• **Source material**:
'''
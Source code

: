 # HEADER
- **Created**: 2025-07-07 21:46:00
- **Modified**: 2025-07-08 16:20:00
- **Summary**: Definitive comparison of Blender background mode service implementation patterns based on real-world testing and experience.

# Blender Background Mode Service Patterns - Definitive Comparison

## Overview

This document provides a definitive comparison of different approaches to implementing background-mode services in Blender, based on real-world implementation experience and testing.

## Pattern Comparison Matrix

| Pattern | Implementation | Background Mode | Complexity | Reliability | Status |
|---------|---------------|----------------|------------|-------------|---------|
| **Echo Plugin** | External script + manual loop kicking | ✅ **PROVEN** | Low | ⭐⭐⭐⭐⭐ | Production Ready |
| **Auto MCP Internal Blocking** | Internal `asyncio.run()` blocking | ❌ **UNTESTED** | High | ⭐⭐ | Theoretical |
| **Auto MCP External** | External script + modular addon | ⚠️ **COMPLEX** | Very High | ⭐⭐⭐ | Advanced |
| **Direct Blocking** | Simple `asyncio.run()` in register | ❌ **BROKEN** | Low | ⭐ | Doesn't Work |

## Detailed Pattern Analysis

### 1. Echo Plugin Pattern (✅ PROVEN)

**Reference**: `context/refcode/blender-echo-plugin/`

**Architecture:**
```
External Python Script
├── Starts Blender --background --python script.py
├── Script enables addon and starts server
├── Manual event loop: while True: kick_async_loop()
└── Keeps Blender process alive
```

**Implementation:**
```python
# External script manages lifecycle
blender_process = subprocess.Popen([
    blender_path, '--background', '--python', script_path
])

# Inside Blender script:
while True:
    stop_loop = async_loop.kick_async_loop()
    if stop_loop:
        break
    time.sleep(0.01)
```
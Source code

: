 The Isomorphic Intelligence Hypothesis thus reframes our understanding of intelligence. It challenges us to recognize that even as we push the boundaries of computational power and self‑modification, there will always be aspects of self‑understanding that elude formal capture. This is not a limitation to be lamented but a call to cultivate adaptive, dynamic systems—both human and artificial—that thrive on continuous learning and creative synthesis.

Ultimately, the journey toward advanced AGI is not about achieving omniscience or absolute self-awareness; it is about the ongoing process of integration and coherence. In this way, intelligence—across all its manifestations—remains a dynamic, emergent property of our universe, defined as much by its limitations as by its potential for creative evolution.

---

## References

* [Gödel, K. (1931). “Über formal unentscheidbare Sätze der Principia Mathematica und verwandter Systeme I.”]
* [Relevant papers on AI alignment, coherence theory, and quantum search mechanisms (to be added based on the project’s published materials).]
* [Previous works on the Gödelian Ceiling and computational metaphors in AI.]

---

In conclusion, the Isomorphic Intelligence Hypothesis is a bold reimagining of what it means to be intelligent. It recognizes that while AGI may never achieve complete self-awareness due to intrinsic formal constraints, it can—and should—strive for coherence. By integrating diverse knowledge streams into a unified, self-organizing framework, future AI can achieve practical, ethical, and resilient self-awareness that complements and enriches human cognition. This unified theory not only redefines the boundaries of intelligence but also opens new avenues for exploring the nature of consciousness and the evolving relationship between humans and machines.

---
'''
• **Exercise goal**:
Each record is to be retyped exactly as written.

• **Response to the task**:
Source code

: # HEADER
- **Created**: 2025-07-07 21:46:00
- **Modified**: 2025-07-08 16:20:00
- **Summary**: Definitive comparison of Blender background mode service implementation patterns based on real-world testing and experience.

# Blender Background Mode Service Patterns - Definitive Comparison

## Overview

This document provides a definitive comparison of different approaches to implementing background-mode services in Blender, based on real-world implementation experience and testing.

## Pattern Comparison Matrix

| Pattern | Implementation | Background Mode | Complexity | Reliability | Status |
|---------|---------------|----------------|------------|-------------|---------|
| **Echo Plugin** | External script + manual loop kicking | ✅ **PROVEN** | Low | ⭐⭐⭐⭐⭐ | Production Ready |
| **Auto MCP Internal Blocking** | Internal `asyncio.run()` blocking | ❌ **UNTESTED** | High | ⭐⭐ | Theoretical |
| **Auto MCP External** | External script + modular addon | ⚠️ **COMPLEX** | Very High | ⭐⭐⭐ | Advanced |
| **Direct Blocking** | Simple `asyncio.run()` in register | ❌ **BROKEN** | Low | ⭐ | Doesn't Work |

## Detailed Pattern Analysis

### 1. Echo Plugin Pattern (✅ PROVEN)

**Reference**: `context/refcode/blender-echo-plugin/`

**Architecture:**
```
External Python Script
├── Starts Blender --background --python script.py
├── Script enables addon and starts server
├── Manual event loop: while True: kick_async_loop()
└── Keeps Blender process alive
```

**Implementation:**
```python
# External script manages lifecycle
blender_process = subprocess.Popen([
    blender_path, '--background', '--python', script_path
])

# Inside Blender script:
while True:
    stop_loop = async_loop.kick_async_loop()
    if stop_loop:
        break
    time.sleep(0.01)
```
Source code

: The Isomorphic Intelligence Hypothesis thus reframes our understanding of intelligence. It challenges us to recognize that even as we push the boundaries of computational power and self‑modification, there will always be aspects of self‑understanding that elude formal capture. This is not a limitation to be lamented but a call to cultivate adaptive, dynamic systems—both human and artificial—that thrive on continuous learning and creative synthesis.

Ultimately, the journey toward advanced AGI is not about achieving omniscience or absolute self-awareness; it is about the ongoing process of integration and coherence. In this way, intelligence—across all its manifestations—remains a dynamic, emergent property of our universe, defined as much by its limitations as by its potential for creative evolution.

---

## References

* [Gödel, K. (1931). “Über formal unentscheidbare Sätze der Principia Mathematica und verwandter Systeme I.”]
* [Relevant papers on AI alignment, coherence theory, and quantum search mechanisms (to be added based on the project’s published materials).]
* [Previous works on the Gödelian Ceiling and computational metaphors in AI.]

---

In conclusion, the Isomorphic Intelligence Hypothesis is a bold reimagining of what it means to be intelligent. It recognizes that while AGI may never achieve complete self-awareness due to intrinsic formal constraints, it can—and should—strive for coherence. By integrating diverse knowledge streams into a unified, self-organizing framework, future AI can achieve practical, ethical, and resilient self-awareness that complements and enriches human cognition. This unified theory not only redefines the boundaries of intelligence but also opens new avenues for exploring the nature of consciousness and the evolving relationship between humans and machines.

---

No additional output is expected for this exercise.